Among the entries, how many lines hold the word "microsoft"? Respond with that number only.

--- START ---

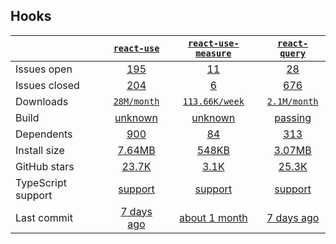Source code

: ## Hooks
|   | [`react-use`][b0] | [`react-use-measure`][r0] | [`react-query`][n0] |
|---|:---:|:---:|:----:|
| Issues open           | [195][IO1] | [11][IO2] | [28][IO3] |
| Issues closed         | [204][IC1] | [6][IC2] | [676][IC3] |
| Downloads             | [`28M/month`][DL1] | [`113.66K/week`][DL2] | [`2.1M/month`][DL3] |
| Build                 | [unknown][bd1] | [unknown][bd2] | [passing][bd3] |
| Dependents            | [900][dep1] | [84][dep2] | [313][dep3] |
| Install size          | [7.64MB][IS1] | [548KB][IS2] | [3.07MB][IS3] |
| GitHub stars          | [23.7K][stars1] | [3.1K][stars2] | [25.3K][stars3] |
| TypeScript support    | [support][TS1] | [support][TS2] | [support][TS3] |
| Last commit           | [7 days ago][commits1] | [about 1 month][commits2] | [7 days ago][commits3] |

[b0]: https://github.com/streamich/react-use
[r0]: https://github.com/pmndrs/react-use-measure
[n0]: https://github.com/tannerlinsley/react-query

[IO1]: https://github.com/streamich/react-use/issues
[IO2]: https://github.com/pmndrs/react-use-measure/issues
[IO3]: https://github.com/tannerlinsley/react-query/issues
[IC1]: https://github.com/streamich/react-use/issues
[IC2]: https://github.com/pmndrs/react-use-measure/issues
[IC3]: https://github.com/tannerlinsley/react-query/issues

[DL1]: https://www.npmjs.com/package/react-use
[DL2]: https://www.npmjs.com/package/react-use-measure
[DL3]: https://www.npmjs.com/package/react-query

[cover2]: https://coveralls.io/github/securingsincity/react-ace

[bd1]: https://travis-ci.org/github/streamich/react-use
[bd2]: https://travis-ci.org/github/pmndrs/react-use-measure
[bd3]: https://travis-ci.org/github/tannerlinsley/react-query

[bug1]: https://github.com/react-grid-layout/react-grid-layout/issues
[bug2]: https://github.com/angular/flex-layout/issues?page=1&q=is%3Aissue+is%3Aopen
[bug3]: https://github.com/jbaysolutions/vue-grid-layout/issues

[dep1]: https://www.npmjs.com/package/react-use
[dep2]: https://www.npmjs.com/package/react-use-measure
[dep3]: https://www.npmjs.com/package/react-query

[IS1]: https://packagephobia.com/result?p=react-use
[IS2]: https://packagephobia.com/result?p=react-use-measure
[IS3]: https://packagephobia.com/result?p=react-query

[stars1]: https://github.com/streamich/react-use/stargazers
[stars2]: https://github.com/securingsincity/react-ace/stargazers
[stars3]: https://github.com/microsoft/monaco-editor/stargazers

[TS1]: https://www.npmjs.com/package/@types/codemirror
[TS2]: https://github.com/securingsincity/react-ace/search?l=typescript
[TS3]: https://github.com/microsoft/monaco-editor/search?l=typescript

[commits1]: https://github.com/codemirror/CodeMirror/commits
[commits2]: https://github.com/securingsincity/react-ace/commits
[commits3]: https://github.com/microsoft/monaco-editor/commits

--- END ---

## Exercise result
3